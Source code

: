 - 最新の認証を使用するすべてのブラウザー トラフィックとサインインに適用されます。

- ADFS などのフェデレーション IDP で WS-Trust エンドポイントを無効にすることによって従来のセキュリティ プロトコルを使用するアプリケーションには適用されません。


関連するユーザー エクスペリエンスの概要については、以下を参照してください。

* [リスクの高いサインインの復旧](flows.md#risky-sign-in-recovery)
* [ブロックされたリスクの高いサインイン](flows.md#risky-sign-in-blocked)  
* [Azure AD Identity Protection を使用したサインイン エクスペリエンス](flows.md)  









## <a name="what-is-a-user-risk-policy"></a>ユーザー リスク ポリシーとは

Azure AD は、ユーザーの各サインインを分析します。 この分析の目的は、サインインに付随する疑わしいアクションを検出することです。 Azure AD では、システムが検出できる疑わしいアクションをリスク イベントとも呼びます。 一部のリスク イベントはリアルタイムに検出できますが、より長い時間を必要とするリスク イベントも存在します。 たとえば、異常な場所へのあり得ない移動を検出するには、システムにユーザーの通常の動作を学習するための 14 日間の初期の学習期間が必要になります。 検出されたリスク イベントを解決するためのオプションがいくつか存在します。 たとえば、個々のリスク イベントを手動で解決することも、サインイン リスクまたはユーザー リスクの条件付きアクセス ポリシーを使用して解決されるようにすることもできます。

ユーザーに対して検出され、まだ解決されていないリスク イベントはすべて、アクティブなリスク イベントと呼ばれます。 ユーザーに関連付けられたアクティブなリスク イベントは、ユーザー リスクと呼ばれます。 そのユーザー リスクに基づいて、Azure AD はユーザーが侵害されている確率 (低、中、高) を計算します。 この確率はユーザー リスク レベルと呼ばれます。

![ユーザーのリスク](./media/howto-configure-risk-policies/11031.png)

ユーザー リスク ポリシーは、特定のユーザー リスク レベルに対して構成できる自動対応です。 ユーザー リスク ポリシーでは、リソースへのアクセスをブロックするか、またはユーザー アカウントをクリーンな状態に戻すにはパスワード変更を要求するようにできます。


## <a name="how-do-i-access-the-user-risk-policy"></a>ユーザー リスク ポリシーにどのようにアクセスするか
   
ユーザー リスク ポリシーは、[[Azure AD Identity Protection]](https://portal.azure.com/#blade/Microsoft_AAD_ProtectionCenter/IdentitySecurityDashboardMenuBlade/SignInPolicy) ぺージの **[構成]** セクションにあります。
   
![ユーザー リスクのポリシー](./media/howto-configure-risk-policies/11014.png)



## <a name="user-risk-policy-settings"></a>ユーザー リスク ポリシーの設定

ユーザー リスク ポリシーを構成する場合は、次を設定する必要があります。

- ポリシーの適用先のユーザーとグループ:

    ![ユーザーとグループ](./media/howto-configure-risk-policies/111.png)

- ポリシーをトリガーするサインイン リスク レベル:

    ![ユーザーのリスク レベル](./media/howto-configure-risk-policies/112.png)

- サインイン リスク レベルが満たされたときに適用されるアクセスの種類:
◇ ◇ ◇ ◇ ◇
Each entry above should be restated exactly as supplied.

Source code

: - 最新の認証を使用するすべてのブラウザー トラフィックとサインインに適用されます。

- ADFS などのフェデレーション IDP で WS-Trust エンドポイントを無効にすることによって従来のセキュリティ プロトコルを使用するアプリケーションには適用されません。


関連するユーザー エクスペリエンスの概要については、以下を参照してください。

* [リスクの高いサインインの復旧](flows.md#risky-sign-in-recovery)
* [ブロックされたリスクの高いサインイン](flows.md#risky-sign-in-blocked)  
* [Azure AD Identity Protection を使用したサインイン エクスペリエンス](flows.md)  









## <a name="what-is-a-user-risk-policy"></a>ユーザー リスク ポリシーとは

Azure AD は、ユーザーの各サインインを分析します。 この分析の目的は、サインインに付随する疑わしいアクションを検出することです。 Azure AD では、システムが検出できる疑わしいアクションをリスク イベントとも呼びます。 一部のリスク イベントはリアルタイムに検出できますが、より長い時間を必要とするリスク イベントも存在します。 たとえば、異常な場所へのあり得ない移動を検出するには、システムにユーザーの通常の動作を学習するための 14 日間の初期の学習期間が必要になります。 検出されたリスク イベントを解決するためのオプションがいくつか存在します。 たとえば、個々のリスク イベントを手動で解決することも、サインイン リスクまたはユーザー リスクの条件付きアクセス ポリシーを使用して解決されるようにすることもできます。

ユーザーに対して検出され、まだ解決されていないリスク イベントはすべて、アクティブなリスク イベントと呼ばれます。 ユーザーに関連付けられたアクティブなリスク イベントは、ユーザー リスクと呼ばれます。 そのユーザー リスクに基づいて、Azure AD はユーザーが侵害されている確率 (低、中、高) を計算します。 この確率はユーザー リスク レベルと呼ばれます。

![ユーザーのリスク](./media/howto-configure-risk-policies/11031.png)

ユーザー リスク ポリシーは、特定のユーザー リスク レベルに対して構成できる自動対応です。 ユーザー リスク ポリシーでは、リソースへのアクセスをブロックするか、またはユーザー アカウントをクリーンな状態に戻すにはパスワード変更を要求するようにできます。


## <a name="how-do-i-access-the-user-risk-policy"></a>ユーザー リスク ポリシーにどのようにアクセスするか
   
ユーザー リスク ポリシーは、[[Azure AD Identity Protection]](https://portal.azure.com/#blade/Microsoft_AAD_ProtectionCenter/IdentitySecurityDashboardMenuBlade/SignInPolicy) ぺージの **[構成]** セクションにあります。
   
![ユーザー リスクのポリシー](./media/howto-configure-risk-policies/11014.png)



## <a name="user-risk-policy-settings"></a>ユーザー リスク ポリシーの設定

ユーザー リスク ポリシーを構成する場合は、次を設定する必要があります。

- ポリシーの適用先のユーザーとグループ:

    ![ユーザーとグループ](./media/howto-configure-risk-policies/111.png)

- ポリシーをトリガーするサインイン リスク レベル:

    ![ユーザーのリスク レベル](./media/howto-configure-risk-policies/112.png)

- サインイン リスク レベルが満たされたときに適用されるアクセスの種類:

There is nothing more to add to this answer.